In a mining industry project involving 1800 contractors on site, it was important to make sure the contractors were billing for the correct hours and executing the assigned work orders. This led to an Industrial IoT solution for worker location tracking. While adoption was voluntary for the contractors, there was universal take-up because the solution also kept workers safer in a mining environment with a known history of worker injuries and equipment damages. Probably because of the clear benefits to the workers and to the enterprises, there were no great concerns raised about data privacy and what could perhaps be perceived as rather invasive use of technology.
Q: Considering the burgeoning area of artificial intelligence, are there certain legal issues that we should be concerned about? For example, the question of liability in the case of an industrial accident involving an AI based robot or autonomous vehicle?
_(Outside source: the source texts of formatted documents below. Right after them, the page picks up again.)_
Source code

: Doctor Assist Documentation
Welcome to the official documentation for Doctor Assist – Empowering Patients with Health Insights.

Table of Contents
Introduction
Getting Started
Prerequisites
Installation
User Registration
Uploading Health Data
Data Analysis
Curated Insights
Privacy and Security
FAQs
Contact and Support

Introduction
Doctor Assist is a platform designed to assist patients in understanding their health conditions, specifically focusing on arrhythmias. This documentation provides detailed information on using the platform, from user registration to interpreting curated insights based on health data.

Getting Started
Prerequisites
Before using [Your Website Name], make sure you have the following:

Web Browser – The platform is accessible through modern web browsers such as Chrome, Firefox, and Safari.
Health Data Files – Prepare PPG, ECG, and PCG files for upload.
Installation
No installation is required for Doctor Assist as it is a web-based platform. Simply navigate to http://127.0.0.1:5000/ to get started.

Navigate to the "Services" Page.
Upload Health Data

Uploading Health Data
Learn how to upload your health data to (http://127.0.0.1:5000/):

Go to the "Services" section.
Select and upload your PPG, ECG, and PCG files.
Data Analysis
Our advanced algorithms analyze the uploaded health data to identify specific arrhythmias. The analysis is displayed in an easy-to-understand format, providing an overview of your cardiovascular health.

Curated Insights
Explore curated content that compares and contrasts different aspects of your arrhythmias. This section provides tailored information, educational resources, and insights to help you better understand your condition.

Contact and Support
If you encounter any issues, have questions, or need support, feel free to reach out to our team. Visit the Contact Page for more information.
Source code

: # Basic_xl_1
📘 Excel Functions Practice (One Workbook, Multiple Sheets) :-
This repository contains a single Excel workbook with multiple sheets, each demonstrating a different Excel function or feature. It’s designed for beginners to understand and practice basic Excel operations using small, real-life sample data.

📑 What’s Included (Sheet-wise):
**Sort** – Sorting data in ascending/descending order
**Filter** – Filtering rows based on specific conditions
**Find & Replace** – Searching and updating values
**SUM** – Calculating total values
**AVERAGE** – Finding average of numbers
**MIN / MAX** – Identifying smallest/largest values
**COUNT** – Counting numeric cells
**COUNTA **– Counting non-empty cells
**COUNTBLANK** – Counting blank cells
In this scenario, it’s really about causation – what caused the issue? Is it a malfunction with the machine? Did your supplier program the machine incorrectly? Is it an individual who wandered into an area that he was not supposed to be in? Is it your fault for telling the worker he was not supposed to go there? So it really depends on what caused the accident and what legal remedies you may have against the vendor, if any.
You should already have a contract between you and the machine supplier specifying who is responsible in different situations and that should generally be sufficient. Most categories of liabilities have to do with negligence and there are already laws covering negligence, and also criminal laws if it was a deliberate act on the behalf of a programmer. So in the context of AI, you have existing laws covering these different scenarios and so we don’t really need to introduce new laws to stop machines being evil.
For manufacturers starting to adopt AI based systems, it is important to understand the decisions coming from artificial intelligence and what suppliers are building into their algorithms. These are aspects to consider when talking to potential vendors and developing the subsequent contracts with a selected supplier.